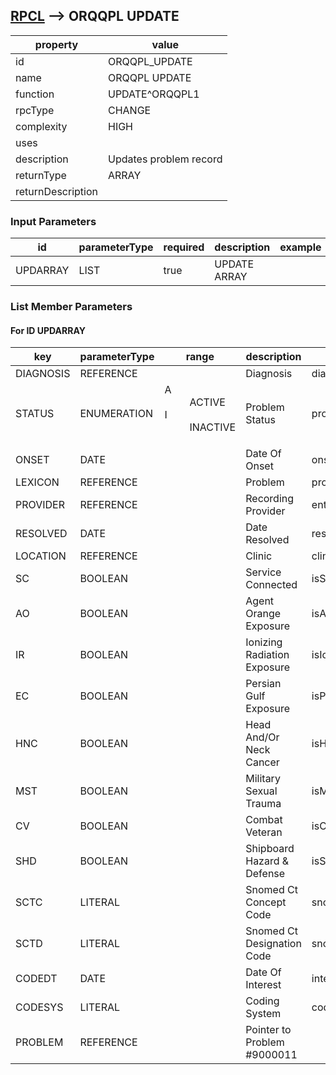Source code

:


## [RPCL](TableOfContent.md) --> ORQQPL UPDATE 

 property | value 
--- | --- 
 id | ORQQPL_UPDATE
 name | ORQQPL UPDATE
 function | UPDATE^ORQQPL1
 rpcType | CHANGE
 complexity | HIGH
 uses | 
 description | Updates problem record
 returnType | ARRAY
 returnDescription | 

### Input Parameters

| id | parameterType | required | description | example | listMemberParameters | 
| --- | --- | --- | --- | --- | --- | 
| UPDARRAY | LIST | true | UPDATE ARRAY |  | [List Member](#for-id-updarray) | 

### List Member Parameters


#### For ID UPDARRAY

| key | parameterType | range | description | mvdmProperty | example | 
| --- | --- | --- | --- | --- | --- | 
| DIAGNOSIS | REFERENCE |  | Diagnosis | diagnosis | ORARRAY(\DIAGNOSIS\)=\521774\ | 
| STATUS | ENUMERATION | <dl><dt>A</dt><dd>ACTIVE</dd><dt>I</dt><dd>INACTIVE</dd></dl> | Problem Status | problemStatus | ORARRAY(\STATUS\)=\I\ | 
| ONSET | DATE |  | Date Of Onset | onsetDate | ORARRAY(\ONSET\)=\3160303.\ | 
| LEXICON | REFERENCE |  | Problem | problem | ORARRAY(\LEXICON\)=\7647488\ | 
| PROVIDER | REFERENCE |  | Recording Provider | enteredBy | ORARRAY(\PROVIDER\)=\57\ | 
| RESOLVED | DATE |  | Date Resolved | resolvedDate | ORARRAY(\RESOLVED\)=\3160812\ | 
| LOCATION | REFERENCE |  | Clinic | clinic | ORARRAY(\LOCATION\)=\10\ | 
| SC | BOOLEAN |  | Service Connected | isServiceConnected | ORARRAY(\SC\)=\\ | 
| AO | BOOLEAN |  | Agent Orange Exposure | isAgentOrangeExposure | ORARRAY(\AO\)=\0\ | 
| IR | BOOLEAN |  | Ionizing Radiation Exposure | isIonizingRadiationExposure | ORARRAY(\IR\)=\0\ | 
| EC | BOOLEAN |  | Persian Gulf Exposure | isPersianGulfExposure | ORARRAY(\EC\)=\0\ | 
| HNC | BOOLEAN |  | Head And/Or Neck Cancer | isHeadAndOrNeckCancer | ORARRAY(\HNC\)=\0\ | 
| MST | BOOLEAN |  | Military Sexual Trauma | isMilitarySexualTrauma | ORARRAY(\MST\)=\0\ | 
| CV | BOOLEAN |  | Combat Veteran | isCombatVeteran | ORARRAY(\CV\)=\0\ | 
| SHD | BOOLEAN |  | Shipboard Hazard & Defense | isShipboardHazardDefense | ORARRAY(\SHD\)=\0\ | 
| SCTC | LITERAL |  | Snomed Ct Concept Code | snomedCTConceptCode | ORARRAY(\SCTC\)=\38341003\ | 
| SCTD | LITERAL |  | Snomed Ct Designation Code | snomedCTDesignationCode | ORARRAY(\SCTD\)=\64176011\ | 
| CODEDT | DATE |  | Date Of Interest | interestDate | ORARRAY(\CODEDT\)=\3160725.\ | 
| CODESYS | LITERAL |  | Coding System | codingSystem | ORARRAY(\CODESYS\)=\10D\ | 
| PROBLEM | REFERENCE |  | Pointer to Problem #9000011 |  | ORARRAY(\PROBLEM\)=\1\ |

_ _ _ _

» What you have to do:
Give every entry again as it is, dropping its pictures.

» Answer to the problem:
Source code

:


## [RPCL](TableOfContent.md) --> ORQQPL UPDATE 

 property | value 
--- | --- 
 id | ORQQPL_UPDATE
 name | ORQQPL UPDATE
 function | UPDATE^ORQQPL1
 rpcType | CHANGE
 complexity | HIGH
 uses | 
 description | Updates problem record
 returnType | ARRAY
 returnDescription | 

### Input Parameters

| id | parameterType | required | description | example | listMemberParameters | 
| --- | --- | --- | --- | --- | --- | 
| UPDARRAY | LIST | true | UPDATE ARRAY |  | [List Member](#for-id-updarray) | 

### List Member Parameters


#### For ID UPDARRAY

| key | parameterType | range | description | mvdmProperty | example | 
| --- | --- | --- | --- | --- | --- | 
| DIAGNOSIS | REFERENCE |  | Diagnosis | diagnosis | ORARRAY(\DIAGNOSIS\)=\521774\ | 
| STATUS | ENUMERATION | <dl><dt>A</dt><dd>ACTIVE</dd><dt>I</dt><dd>INACTIVE</dd></dl> | Problem Status | problemStatus | ORARRAY(\STATUS\)=\I\ | 
| ONSET | DATE |  | Date Of Onset | onsetDate | ORARRAY(\ONSET\)=\3160303.\ | 
| LEXICON | REFERENCE |  | Problem | problem | ORARRAY(\LEXICON\)=\7647488\ | 
| PROVIDER | REFERENCE |  | Recording Provider | enteredBy | ORARRAY(\PROVIDER\)=\57\ | 
| RESOLVED | DATE |  | Date Resolved | resolvedDate | ORARRAY(\RESOLVED\)=\3160812\ | 
| LOCATION | REFERENCE |  | Clinic | clinic | ORARRAY(\LOCATION\)=\10\ | 
| SC | BOOLEAN |  | Service Connected | isServiceConnected | ORARRAY(\SC\)=\\ | 
| AO | BOOLEAN |  | Agent Orange Exposure | isAgentOrangeExposure | ORARRAY(\AO\)=\0\ | 
| IR | BOOLEAN |  | Ionizing Radiation Exposure | isIonizingRadiationExposure | ORARRAY(\IR\)=\0\ | 
| EC | BOOLEAN |  | Persian Gulf Exposure | isPersianGulfExposure | ORARRAY(\EC\)=\0\ | 
| HNC | BOOLEAN |  | Head And/Or Neck Cancer | isHeadAndOrNeckCancer | ORARRAY(\HNC\)=\0\ | 
| MST | BOOLEAN |  | Military Sexual Trauma | isMilitarySexualTrauma | ORARRAY(\MST\)=\0\ | 
| CV | BOOLEAN |  | Combat Veteran | isCombatVeteran | ORARRAY(\CV\)=\0\ | 
| SHD | BOOLEAN |  | Shipboard Hazard & Defense | isShipboardHazardDefense | ORARRAY(\SHD\)=\0\ | 
| SCTC | LITERAL |  | Snomed Ct Concept Code | snomedCTConceptCode | ORARRAY(\SCTC\)=\38341003\ | 
| SCTD | LITERAL |  | Snomed Ct Designation Code | snomedCTDesignationCode | ORARRAY(\SCTD\)=\64176011\ | 
| CODEDT | DATE |  | Date Of Interest | interestDate | ORARRAY(\CODEDT\)=\3160725.\ | 
| CODESYS | LITERAL |  | Coding System | codingSystem | ORARRAY(\CODESYS\)=\10D\ | 
| PROBLEM | REFERENCE |  | Pointer to Problem #9000011 |  | ORARRAY(\PROBLEM\)=\1\ |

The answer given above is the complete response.